● Directions
Copy out exactly the lines below that run from the one holding "- [About this theme](#about-this-theme)" to the one holding "Firefox: Latest 2 versions (desktop and mobile)", keeping both of those lines and no others.

● Listed entries

-*-*-

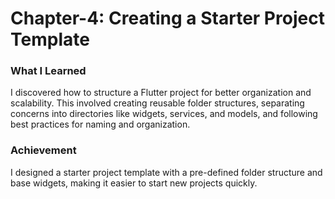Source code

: # Chapter-4: Creating a Starter Project Template
### What I Learned
I discovered how to structure a Flutter project for better organization and scalability. This involved creating reusable folder structures, separating concerns into directories like widgets, services, and models, and following best practices for naming and organization.

### Achievement
I designed a starter project template with a pre-defined folder structure and base widgets, making it easier to start new projects quickly.
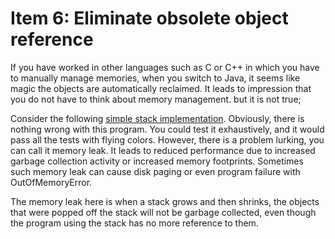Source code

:# Item 6: Eliminate obsolete object reference

If you have worked in other languages such as C or C++ in which you have to manually manage memories, when you switch to Java, it seems like magic the objects are automatically reclaimed.
It leads to impression that you do not have to think about memory management. but it is not true;

Consider the following [simple stack implementation](https://github.com/farruhx/java-best-practices/tree/master/src/item6/simplestack). Obviously, there is nothing wrong with this program. You could test it exhaustively, 
and it would pass all the tests with flying colors. However, there is a problem  lurking, you can call it memory leak. It leads to reduced performance due to increased garbage collection activity or increased memory footprints.
Sometimes such memory leak can cause disk paging or even program failure with OutOfMemoryError.

The memory leak here is when a stack grows and then shrinks, the objects that were popped off the stack will not be garbage collected, 
even though the program using the stack has no more reference to them.
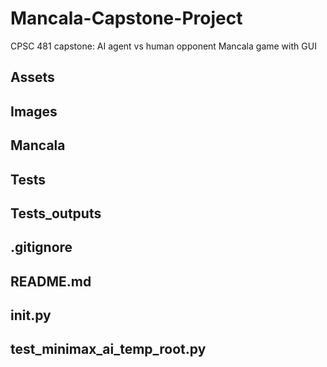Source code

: # Mancala-Capstone-Project
CPSC 481 capstone: AI agent vs human opponent Mancala game with GUI

## **Assets**

## **Images**

## **Mancala**

## **Tests**

## **Tests_outputs**

## .gitignore
## README.md
## __init__.py
## test_minimax_ai_temp_root.py
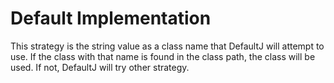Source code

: # Default Implementation
This strategy is the string value as a class name that DefaultJ will attempt to use.
If the class with that name is found in the class path,
    the class will be used.
If not, DefaultJ will try other strategy.
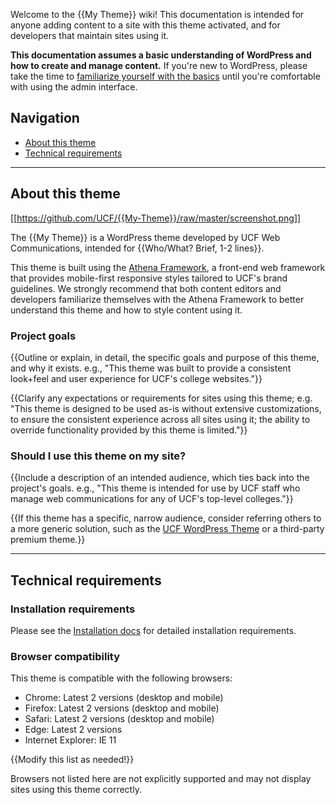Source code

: Welcome to the {{My Theme}} wiki! This documentation is intended for anyone adding content to a site with this theme activated, and for developers that maintain sites using it.

**This documentation assumes a basic understanding of WordPress and how to create and manage content.**  If you're new to WordPress, please take the time to [familiarize yourself with the basics](https://codex.wordpress.org/WordPress_Lessons) until you're comfortable with using the admin interface.

## Navigation
- [About this theme](#about-this-theme)
- [Technical requirements](#technical-requirements)

-----

## About this theme

[[https://github.com/UCF/{{My-Theme}}/raw/master/screenshot.png]]

The {{My Theme}} is a WordPress theme developed by UCF Web Communications, intended for {{Who/What? Brief, 1-2 lines}}.

This theme is built using the [Athena Framework](https://ucf.github.io/Athena-Framework/), a front-end web framework that provides mobile-first responsive styles tailored to UCF's brand guidelines.  We strongly recommend that both content editors and developers familiarize themselves with the Athena Framework to better understand this theme and how to style content using it.

### Project goals
{{Outline or explain, in detail, the specific goals and purpose of this theme, and why it exists.  e.g., "This theme was built to provide a consistent look+feel and user experience for UCF's college websites."}}

{{Clarify any expectations or requirements for sites using this theme; e.g. "This theme is designed to be used as-is without extensive customizations, to ensure the consistent experience across all sites using it; the ability to override functionality provided by this theme is limited."}}

### Should I use this theme on my site?
{{Include a description of an intended audience, which ties back into the project's goals.  e.g., "This theme is intended for use by UCF staff who manage web communications for any of UCF's top-level colleges."}}

{{If this theme has a specific, narrow audience, consider referring others to a more generic solution, such as the [UCF WordPress Theme](https://github.com/UCF/UCF-WordPress-Theme/) or a third-party premium theme.}}

-----

## Technical requirements

### Installation requirements
Please see the [Installation docs](Installation.md#installation-requirements) for detailed installation requirements.

### Browser compatibility
This theme is compatible with the following browsers:
* Chrome: Latest 2 versions (desktop and mobile)
* Firefox: Latest 2 versions (desktop and mobile)
* Safari: Latest 2 versions (desktop and mobile)
* Edge: Latest 2 versions
* Internet Explorer: IE 11

{{Modify this list as needed!}}

Browsers not listed here are not explicitly supported and may not display sites using this theme correctly.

-*-*-

● Task answer
- [About this theme](#about-this-theme)
- [Technical requirements](#technical-requirements)

-----

## About this theme

[[https://github.com/UCF/{{My-Theme}}/raw/master/screenshot.png]]

The {{My Theme}} is a WordPress theme developed by UCF Web Communications, intended for {{Who/What? Brief, 1-2 lines}}.

This theme is built using the [Athena Framework](https://ucf.github.io/Athena-Framework/), a front-end web framework that provides mobile-first responsive styles tailored to UCF's brand guidelines.  We strongly recommend that both content editors and developers familiarize themselves with the Athena Framework to better understand this theme and how to style content using it.

### Project goals
{{Outline or explain, in detail, the specific goals and purpose of this theme, and why it exists.  e.g., "This theme was built to provide a consistent look+feel and user experience for UCF's college websites."}}

{{Clarify any expectations or requirements for sites using this theme; e.g. "This theme is designed to be used as-is without extensive customizations, to ensure the consistent experience across all sites using it; the ability to override functionality provided by this theme is limited."}}

### Should I use this theme on my site?
{{Include a description of an intended audience, which ties back into the project's goals.  e.g., "This theme is intended for use by UCF staff who manage web communications for any of UCF's top-level colleges."}}

{{If this theme has a specific, narrow audience, consider referring others to a more generic solution, such as the [UCF WordPress Theme](https://github.com/UCF/UCF-WordPress-Theme/) or a third-party premium theme.}}

-----

## Technical requirements

### Installation requirements
Please see the [Installation docs](Installation.md#installation-requirements) for detailed installation requirements.

### Browser compatibility
This theme is compatible with the following browsers:
* Chrome: Latest 2 versions (desktop and mobile)
* Firefox: Latest 2 versions (desktop and mobile)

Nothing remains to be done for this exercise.